In Yemen, Ceasefire Monitoring Helps to Open Up Humanitarian Space, Says UNMHA Top Official
A s the UN marks 75 years of its special political missions, Politically Speaking has been talking with the Secretary-General’s Representatives and Envoys about their current work and how they view the future of diplomacy for peace.
Politically Speaking recently spoke with Head of the UN Mission to Support the Hudaydah Agreement (UNMHA). Michael Beary highlighted how the work of the special political mission has also helped open the humanitarian space in Yemen.
What lessons do you think the UNMHA experience — monitoring an accord on a specific part of a conflict — holds as we struggle to resolve other longstanding conflicts?
Beary said that UNMHA was primarily a “political bridgehead” between conflict parties in Yemen. It also, he said, allows the UN to work to ensure that humanitarian aid continues to enter Yemen through the Red Sea port of Hudaydah. Under the guidance of the Security Council, the mission is also engaged with mine action coordination; ceasefire monitoring role; and is also involved in the spheres of civil affairs and women, peace and security.
“I think the most important thing is that we are actually on the ground. That provides real time information, and allows us to provide our good offices to both parties.
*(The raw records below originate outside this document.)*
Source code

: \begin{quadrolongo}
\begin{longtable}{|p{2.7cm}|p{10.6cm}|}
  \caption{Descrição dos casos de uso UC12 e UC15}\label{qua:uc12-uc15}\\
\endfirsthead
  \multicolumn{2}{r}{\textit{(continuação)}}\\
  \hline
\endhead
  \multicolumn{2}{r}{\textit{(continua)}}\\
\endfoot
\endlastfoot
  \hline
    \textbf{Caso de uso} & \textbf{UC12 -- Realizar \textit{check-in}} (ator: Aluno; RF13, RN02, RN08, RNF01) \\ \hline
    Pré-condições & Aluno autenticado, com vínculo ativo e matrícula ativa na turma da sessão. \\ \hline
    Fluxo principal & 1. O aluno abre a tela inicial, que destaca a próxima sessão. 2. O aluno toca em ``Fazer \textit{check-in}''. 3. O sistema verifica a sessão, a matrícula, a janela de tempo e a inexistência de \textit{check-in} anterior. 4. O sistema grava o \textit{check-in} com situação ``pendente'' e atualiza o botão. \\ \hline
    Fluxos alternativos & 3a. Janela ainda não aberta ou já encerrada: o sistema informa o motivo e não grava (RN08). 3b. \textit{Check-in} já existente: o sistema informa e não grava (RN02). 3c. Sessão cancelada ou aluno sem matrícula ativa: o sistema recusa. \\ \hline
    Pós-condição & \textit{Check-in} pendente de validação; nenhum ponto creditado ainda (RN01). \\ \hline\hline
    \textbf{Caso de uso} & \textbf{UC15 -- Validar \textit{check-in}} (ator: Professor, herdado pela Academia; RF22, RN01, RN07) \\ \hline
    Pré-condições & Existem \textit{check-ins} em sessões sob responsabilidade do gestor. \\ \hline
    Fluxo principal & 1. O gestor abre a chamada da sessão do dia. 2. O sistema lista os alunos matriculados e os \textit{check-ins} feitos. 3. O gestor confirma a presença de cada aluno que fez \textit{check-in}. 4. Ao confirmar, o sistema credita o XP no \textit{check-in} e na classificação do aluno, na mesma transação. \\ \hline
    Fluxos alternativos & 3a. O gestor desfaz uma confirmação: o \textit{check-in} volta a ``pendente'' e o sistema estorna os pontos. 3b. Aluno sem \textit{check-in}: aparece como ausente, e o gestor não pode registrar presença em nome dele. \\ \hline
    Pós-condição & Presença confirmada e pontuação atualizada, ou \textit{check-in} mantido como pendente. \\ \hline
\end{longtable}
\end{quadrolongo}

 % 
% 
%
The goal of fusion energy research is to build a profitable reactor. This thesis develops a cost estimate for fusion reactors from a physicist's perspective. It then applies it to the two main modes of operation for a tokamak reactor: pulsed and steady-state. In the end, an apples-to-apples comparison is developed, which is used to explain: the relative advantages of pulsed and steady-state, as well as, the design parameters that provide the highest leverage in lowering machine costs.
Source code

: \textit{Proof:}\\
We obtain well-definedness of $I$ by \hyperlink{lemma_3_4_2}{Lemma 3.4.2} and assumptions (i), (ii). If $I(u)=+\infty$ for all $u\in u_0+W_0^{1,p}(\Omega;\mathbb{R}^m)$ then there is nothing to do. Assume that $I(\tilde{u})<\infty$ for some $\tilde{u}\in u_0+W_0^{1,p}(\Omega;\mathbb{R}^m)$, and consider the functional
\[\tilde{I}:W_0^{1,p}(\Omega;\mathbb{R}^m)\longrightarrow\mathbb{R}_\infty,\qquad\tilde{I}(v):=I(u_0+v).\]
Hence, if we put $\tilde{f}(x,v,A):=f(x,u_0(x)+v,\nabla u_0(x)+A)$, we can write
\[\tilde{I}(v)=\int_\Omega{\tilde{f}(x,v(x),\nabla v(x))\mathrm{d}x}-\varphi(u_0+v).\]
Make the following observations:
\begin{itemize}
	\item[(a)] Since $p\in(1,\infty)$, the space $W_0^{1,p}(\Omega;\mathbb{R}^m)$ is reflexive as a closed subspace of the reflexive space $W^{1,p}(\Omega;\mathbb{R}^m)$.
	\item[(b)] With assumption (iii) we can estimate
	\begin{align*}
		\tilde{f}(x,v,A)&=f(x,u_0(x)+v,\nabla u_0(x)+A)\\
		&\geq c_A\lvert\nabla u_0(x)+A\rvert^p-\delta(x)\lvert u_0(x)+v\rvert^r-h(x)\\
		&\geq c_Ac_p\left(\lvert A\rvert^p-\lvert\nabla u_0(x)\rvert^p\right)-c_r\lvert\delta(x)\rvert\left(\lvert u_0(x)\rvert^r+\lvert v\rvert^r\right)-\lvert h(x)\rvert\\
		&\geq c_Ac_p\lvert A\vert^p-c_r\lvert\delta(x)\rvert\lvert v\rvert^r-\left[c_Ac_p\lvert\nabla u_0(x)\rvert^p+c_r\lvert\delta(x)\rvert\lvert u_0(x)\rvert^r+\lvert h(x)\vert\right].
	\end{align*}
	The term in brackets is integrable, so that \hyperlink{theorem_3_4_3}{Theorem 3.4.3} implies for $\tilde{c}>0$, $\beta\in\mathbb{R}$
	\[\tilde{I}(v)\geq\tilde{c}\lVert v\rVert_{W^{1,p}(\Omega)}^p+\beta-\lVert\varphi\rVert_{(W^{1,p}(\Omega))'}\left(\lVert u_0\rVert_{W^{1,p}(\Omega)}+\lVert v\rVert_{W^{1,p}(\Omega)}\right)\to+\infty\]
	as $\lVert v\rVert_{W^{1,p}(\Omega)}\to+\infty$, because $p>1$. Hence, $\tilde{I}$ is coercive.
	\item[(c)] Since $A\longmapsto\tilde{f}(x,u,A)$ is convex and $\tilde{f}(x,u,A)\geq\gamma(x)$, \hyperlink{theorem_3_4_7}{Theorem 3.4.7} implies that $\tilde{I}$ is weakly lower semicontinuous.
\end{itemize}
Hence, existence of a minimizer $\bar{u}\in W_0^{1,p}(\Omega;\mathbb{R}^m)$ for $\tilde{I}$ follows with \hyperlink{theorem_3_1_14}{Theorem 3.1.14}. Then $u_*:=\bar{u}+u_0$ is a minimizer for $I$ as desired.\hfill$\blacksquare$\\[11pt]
We have developed, I believe, a trusting relationship with both parties engaged in the conflict, and that allows us to be there immediately to deal with any issues that arise.”
In the current global context, is there still a role for diplomacy and peace?
Beary said UNMHA had played its part in alleviating the suffering of the civilian population of Yemen. Among other things, its ceasefire monitoring duties and patrols had helped to open up the humanitarian space.